Addendum. The series $F(x^{1/2})$ and $F(-x^{1/2})$ give two solutions to $x^5-2x^2+z=0$. The other three solutions $G(x)$ are given by $$ [x^n]G(x) = \frac 1n[x^{n-1}]\left(\frac{x}{2(x+\alpha)^2 -(x+\alpha)^5}\right)^n, $$ for $n\geq 1$, and $G(0)=\alpha$, where $\alpha=2^{1/3}$ (three different values).

Addendum 2. The solution above can easily be generalized. Let $P(t)\in\mathbb{C}[t]$. The fractional power series (Puiseux series) $y$ satisfying $P(y)=x$ are given as follows: let $\alpha$ be a zero of $P(t)$ of multiplicity $m$. Then $y=\alpha + \sum_{n\geq 1} a_n x^{n/m}$, where $$ a_n = \frac 1n[u^{n-1}]\left( \frac{u}{P(u+\alpha)^{1/m}}\right)^n. $$ There are $m$ values of $P(u+\alpha)^{1/m}$ (differing by multiplication by an $m$th root of unity), so we get $m$ solutions corresponding to $\alpha$.

Answer 2

I.- Euler / Lambert trinomial equations. Proof based on

Wang, Fei, Proof of a series solution for Euler’s trinomial equation, ACM Commun. Comput. Algebra 50, No. 4, 136-144 (2016). ZBL1370.33022.,

using Lagrange-Bürmann Theorem (LBT) to derive a series solution. (Technique is used below to solve the equation asked for)
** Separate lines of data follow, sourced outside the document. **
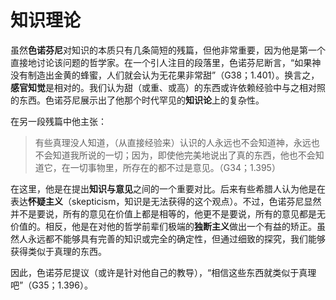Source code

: # 知识理论

虽然**色诺芬尼**对知识的本质只有几条简短的残篇，但他非常重要，因为他是第一个直接地讨论该问题的哲学家。在一个引人注目的段落里，色诺芬尼断言，“如果神没有制造出金黄的蜂蜜，人们就会认为无花果非常甜”（G38；1.401）。换言之，**感官知觉**是相对的。我们认为甜（或重、或高）的东西或许依赖经验中与之相对照的东西。色诺芬尼展示出了他那个时代罕见的**知识论**上的复杂性。

在另一段残篇中他主张：

> 有些真理没人知道，（从直接经验来）认识的人永远也不会知道神，永远也不会知道我所说的一切；因为，即使他完美地说出了真的东西，他也不会知道它，在一切事物里，所存在的都不过是意见。（G34；1.395）

在这里，他是在提出**知识与意见**之间的一个重要对比。后来有些希腊人认为他是在表达**怀疑主义**（skepticism，知识是无法获得的这个观点）。不过，色诺芬尼显然并不是要说，所有的意见在价值上都是相等的，他更不是要说，所有的意见都是无价值的。相反，他是在对他的哲学前辈们极端的**独断主义**做出一个有益的矫正。虽然人永远都不能够具有完善的知识或完全的确定性，但通过细致的探究，我们能够获得类似于真理的东西。

因此，色诺芬尼提议（或许是针对他自己的教导），“相信这些东西就类似于真理吧”（G35；1.396）。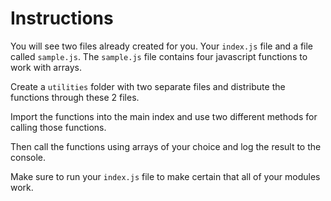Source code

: # Instructions

You will see two files already created for you. Your `index.js` file and a file called `sample.js`. The `sample.js` file contains four javascript functions to work with arrays.

Create a `utilities` folder with two separate files and distribute the functions through these 2 files.

Import the functions into the main index and use two different methods for calling those functions.

Then call the functions using arrays of your choice and log the result to the console.

Make sure to run your `index.js` file to make certain that all of your modules work.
The trinomial equation $$y = q + y^m$$ was solved in series form by Lambert, in 1758. Few years later, 1779, Euler transformed Lambert’s equation into the more symmetrical form with $y=x^{-\beta}$, $m=\alpha/\beta$ and $q=(\alpha-\beta)\cdot v$ as $$x^\alpha-x^\beta = (\alpha-\beta)\cdot v\cdot x^{\alpha+\beta}$$ so that $$v=f(x)=\frac{x^{-\beta}-x^{-\alpha}}{\alpha-\beta}$$ where $f(1)=0$ and $f'(1)=1$, therefore applying LBT $$x = 1+\sum_{n=1}^{\infty}\frac{v^n}{n!}\cdot[ \lim_{x\rightarrow1}\frac{d^{n-1}}{dx^{n-1}}\frac{(x-1)^n}{f(x)^n}] $$ $$x = 1+\sum_{n=1}^{\infty}\frac{v^n(\alpha-\beta)^n}{n}\cdot \mathrm{res}_{x=1}\lbrack(x^{-\beta}-x^{-\alpha})^{-n}\rbrack$$ residues can be computed using some CAS (Wolfram or Maple). This gives $$x = 1+\sum_{n=1}^{\infty}\frac{v^n(\alpha-\beta)^n}{n}\cdot \frac{\prod_{j=1}^{n-1}[1+j\alpha+(n-j)\beta]}{(n-1)!(\alpha-\beta)^n}$$ finally, this expression can be written using Gamma functions or Binomials $$x = 1+\sum_{n=1}^{\infty}\frac{v^n(\alpha-\beta)^n}{n\alpha+1}\cdot \binom{(n\alpha+1)/(\alpha-\beta)}{n}$$ Lambert series is recovered with $\beta = -1$, $\alpha=-m$ and $x=y$, giving $$y = 1-\sum_{n=1}^{\infty}\frac{q^n}{nm-1}\cdot \binom{(nm-1)/(m-1)}{n}$$This series can be obtained directly in the same way using $q=g(y)=y-y^m$ and

computing the summand residues $\mathrm{res}_{y=1}[(y-y^m)^{-n}]$.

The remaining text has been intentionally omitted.